=== DIRECTIONS FOR THIS TASK ===
Return the full listing word for word, but drop every picture from it.

☆ ☆ ☆

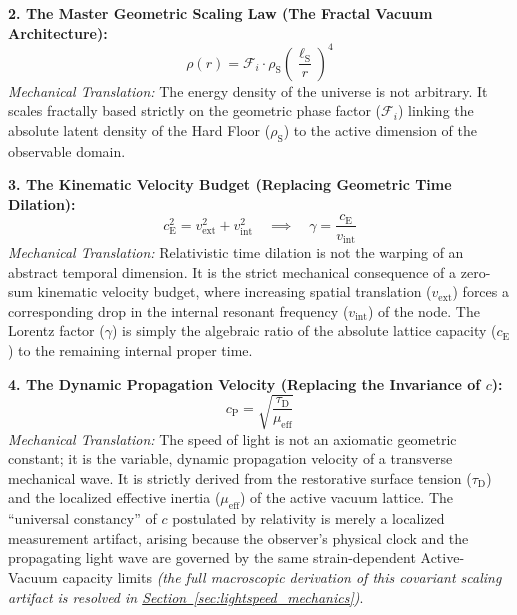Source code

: \vspace{0.5em}
\noindent \textbf{2. The Master Geometric Scaling Law (The Fractal Vacuum Architecture):}
\begin{equation}
    \rho(r) = \mathcal{F}_i \cdot \rho_{\mathrm{S}} \left(\frac{\ell_{\mathrm{S}}}{r}\right)^4
\end{equation}
\textit{Mechanical Translation:} The energy density of the universe is not arbitrary. It scales fractally based strictly on the geometric phase factor ($\mathcal{F}_i$) linking the absolute latent density of the Hard Floor ($\rho_{\mathrm{S}}$) to the active dimension of the observable domain.

\vspace{0.5em}
\noindent \textbf{3. The Kinematic Velocity Budget (Replacing Geometric Time Dilation):}
\begin{equation}
    c_{\mathrm{E}}^2 = v_{\mathrm{ext}}^2 + v_{\mathrm{int}}^2 \quad \implies \quad \gamma = \frac{c_{\mathrm{E}}}{v_{\mathrm{int}}}
\end{equation}
\textit{Mechanical Translation:} Relativistic time dilation is not the warping of an abstract temporal dimension. It is the strict mechanical consequence of a zero-sum kinematic velocity budget, where increasing spatial translation ($v_{\mathrm{ext}}$) forces a corresponding drop in the internal resonant frequency ($v_{\mathrm{int}}$) of the node. The Lorentz factor ($\gamma$) is simply the algebraic ratio of the absolute lattice capacity ($c_{\mathrm{E}}$) to the remaining internal proper time.

\vspace{0.5em}
\noindent \textbf{4. The Dynamic Propagation Velocity (Replacing the Invariance of $c$):}
\begin{equation}
    c_{\mathrm{P}} = \sqrt{\frac{\tau_{\mathrm{D}}}{\mu_{\mathrm{eff}}}} 
\end{equation}
\textit{Mechanical Translation:} The speed of light is not an axiomatic geometric constant; it is the variable, dynamic propagation velocity of a transverse mechanical wave. It is strictly derived from the restorative surface tension ($\tau_{\mathrm{D}}$) and the localized effective inertia ($\mu_{\mathrm{eff}}$) of the active vacuum lattice. The ``universal constancy'' of $c$ postulated by relativity is merely a localized measurement artifact, arising because the observer's physical clock and the propagating light wave are governed by the same strain-dependent Active-Vacuum capacity limits \textit{(the full macroscopic derivation of this covariant scaling artifact is resolved in \hyperref[sec:lightspeed_mechanics]{Section~\ref*{sec:lightspeed_mechanics}})}.

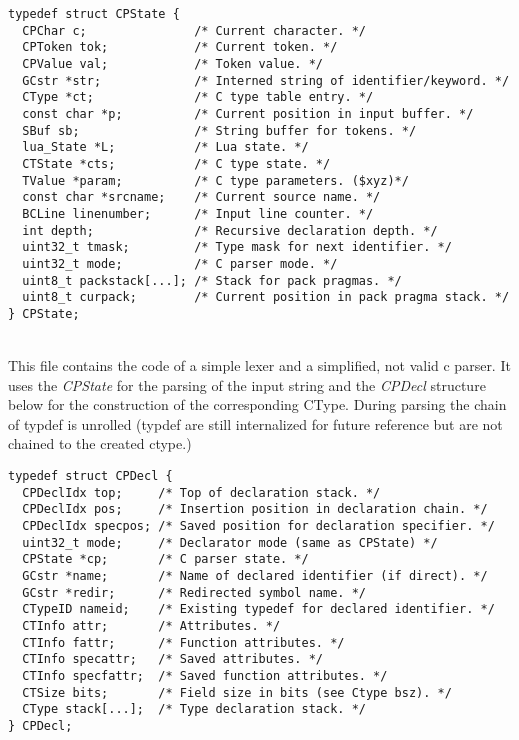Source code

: \begin{adjustbox}{bgcolor=backgroundColour, max width=\textwidth}
\begin{lstlisting}[style=CStyle]
typedef struct CPState {
  CPChar c;               /* Current character. */
  CPToken tok;            /* Current token. */
  CPValue val;            /* Token value. */
  GCstr *str;             /* Interned string of identifier/keyword. */
  CType *ct;              /* C type table entry. */
  const char *p;          /* Current position in input buffer. */
  SBuf sb;                /* String buffer for tokens. */
  lua_State *L;           /* Lua state. */
  CTState *cts;           /* C type state. */
  TValue *param;          /* C type parameters. ($xyz)*/
  const char *srcname;    /* Current source name. */
  BCLine linenumber;      /* Input line counter. */
  int depth;              /* Recursive declaration depth. */
  uint32_t tmask;         /* Type mask for next identifier. */
  uint32_t mode;          /* C parser mode. */
  uint8_t packstack[...]; /* Stack for pack pragmas. */
  uint8_t curpack;        /* Current position in pack pragma stack. */
} CPState;
\end{lstlisting}
\end{adjustbox}

\\
This file contains the code of a simple lexer and a simplified, not valid c
parser. It uses the \emph{CPState} for the parsing of the input
string and the \emph{CPDecl} structure below for the construction of the
corresponding CType. During parsing the chain of typdef is unrolled (typdef are
still internalized for future reference but are not chained to the created
ctype.)

\begin{lstlisting}[style=CStyle]
typedef struct CPDecl {
  CPDeclIdx top;     /* Top of declaration stack. */
  CPDeclIdx pos;     /* Insertion position in declaration chain. */
  CPDeclIdx specpos; /* Saved position for declaration specifier. */
  uint32_t mode;     /* Declarator mode (same as CPState) */
  CPState *cp;       /* C parser state. */
  GCstr *name;       /* Name of declared identifier (if direct). */
  GCstr *redir;      /* Redirected symbol name. */
  CTypeID nameid;    /* Existing typedef for declared identifier. */
  CTInfo attr;       /* Attributes. */
  CTInfo fattr;      /* Function attributes. */
  CTInfo specattr;   /* Saved attributes. */
  CTInfo specfattr;  /* Saved function attributes. */
  CTSize bits;       /* Field size in bits (see Ctype bsz). */
  CType stack[...];  /* Type declaration stack. */
} CPDecl;
\end{lstlisting}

☆ ☆ ☆

=== THE ANSWER ===
Source code

: \vspace{0.5em}
\noindent \textbf{2. The Master Geometric Scaling Law (The Fractal Vacuum Architecture):}
\begin{equation}
    \rho(r) = \mathcal{F}_i \cdot \rho_{\mathrm{S}} \left(\frac{\ell_{\mathrm{S}}}{r}\right)^4
\end{equation}
\textit{Mechanical Translation:} The energy density of the universe is not arbitrary. It scales fractally based strictly on the geometric phase factor ($\mathcal{F}_i$) linking the absolute latent density of the Hard Floor ($\rho_{\mathrm{S}}$) to the active dimension of the observable domain.

\vspace{0.5em}
\noindent \textbf{3. The Kinematic Velocity Budget (Replacing Geometric Time Dilation):}
\begin{equation}
    c_{\mathrm{E}}^2 = v_{\mathrm{ext}}^2 + v_{\mathrm{int}}^2 \quad \implies \quad \gamma = \frac{c_{\mathrm{E}}}{v_{\mathrm{int}}}
\end{equation}
\textit{Mechanical Translation:} Relativistic time dilation is not the warping of an abstract temporal dimension. It is the strict mechanical consequence of a zero-sum kinematic velocity budget, where increasing spatial translation ($v_{\mathrm{ext}}$) forces a corresponding drop in the internal resonant frequency ($v_{\mathrm{int}}$) of the node. The Lorentz factor ($\gamma$) is simply the algebraic ratio of the absolute lattice capacity ($c_{\mathrm{E}}$) to the remaining internal proper time.

\vspace{0.5em}
\noindent \textbf{4. The Dynamic Propagation Velocity (Replacing the Invariance of $c$):}
\begin{equation}
    c_{\mathrm{P}} = \sqrt{\frac{\tau_{\mathrm{D}}}{\mu_{\mathrm{eff}}}} 
\end{equation}
\textit{Mechanical Translation:} The speed of light is not an axiomatic geometric constant; it is the variable, dynamic propagation velocity of a transverse mechanical wave. It is strictly derived from the restorative surface tension ($\tau_{\mathrm{D}}$) and the localized effective inertia ($\mu_{\mathrm{eff}}$) of the active vacuum lattice. The ``universal constancy'' of $c$ postulated by relativity is merely a localized measurement artifact, arising because the observer's physical clock and the propagating light wave are governed by the same strain-dependent Active-Vacuum capacity limits \textit{(the full macroscopic derivation of this covariant scaling artifact is resolved in \hyperref[sec:lightspeed_mechanics]{Section~\ref*{sec:lightspeed_mechanics}})}.

Source code

: \begin{adjustbox}{bgcolor=backgroundColour, max width=\textwidth}
\begin{lstlisting}[style=CStyle]
typedef struct CPState {
  CPChar c;               /* Current character. */
  CPToken tok;            /* Current token. */
  CPValue val;            /* Token value. */
  GCstr *str;             /* Interned string of identifier/keyword. */
  CType *ct;              /* C type table entry. */
  const char *p;          /* Current position in input buffer. */
  SBuf sb;                /* String buffer for tokens. */
  lua_State *L;           /* Lua state. */
  CTState *cts;           /* C type state. */
  TValue *param;          /* C type parameters. ($xyz)*/
  const char *srcname;    /* Current source name. */
  BCLine linenumber;      /* Input line counter. */
  int depth;              /* Recursive declaration depth. */
  uint32_t tmask;         /* Type mask for next identifier. */
  uint32_t mode;          /* C parser mode. */
  uint8_t packstack[...]; /* Stack for pack pragmas. */
  uint8_t curpack;        /* Current position in pack pragma stack. */
} CPState;
\end{lstlisting}
\end{adjustbox}

\\
This file contains the code of a simple lexer and a simplified, not valid c
parser. It uses the \emph{CPState} for the parsing of the input
string and the \emph{CPDecl} structure below for the construction of the
corresponding CType. During parsing the chain of typdef is unrolled (typdef are
still internalized for future reference but are not chained to the created
ctype.)

\begin{lstlisting}[style=CStyle]
typedef struct CPDecl {
  CPDeclIdx top;     /* Top of declaration stack. */
  CPDeclIdx pos;     /* Insertion position in declaration chain. */
  CPDeclIdx specpos; /* Saved position for declaration specifier. */
  uint32_t mode;     /* Declarator mode (same as CPState) */
  CPState *cp;       /* C parser state. */
  GCstr *name;       /* Name of declared identifier (if direct). */
  GCstr *redir;      /* Redirected symbol name. */
  CTypeID nameid;    /* Existing typedef for declared identifier. */
  CTInfo attr;       /* Attributes. */
  CTInfo fattr;      /* Function attributes. */
  CTInfo specattr;   /* Saved attributes. */
  CTInfo specfattr;  /* Saved function attributes. */
  CTSize bits;       /* Field size in bits (see Ctype bsz). */
  CType stack[...];  /* Type declaration stack. */
} CPDecl;
\end{lstlisting}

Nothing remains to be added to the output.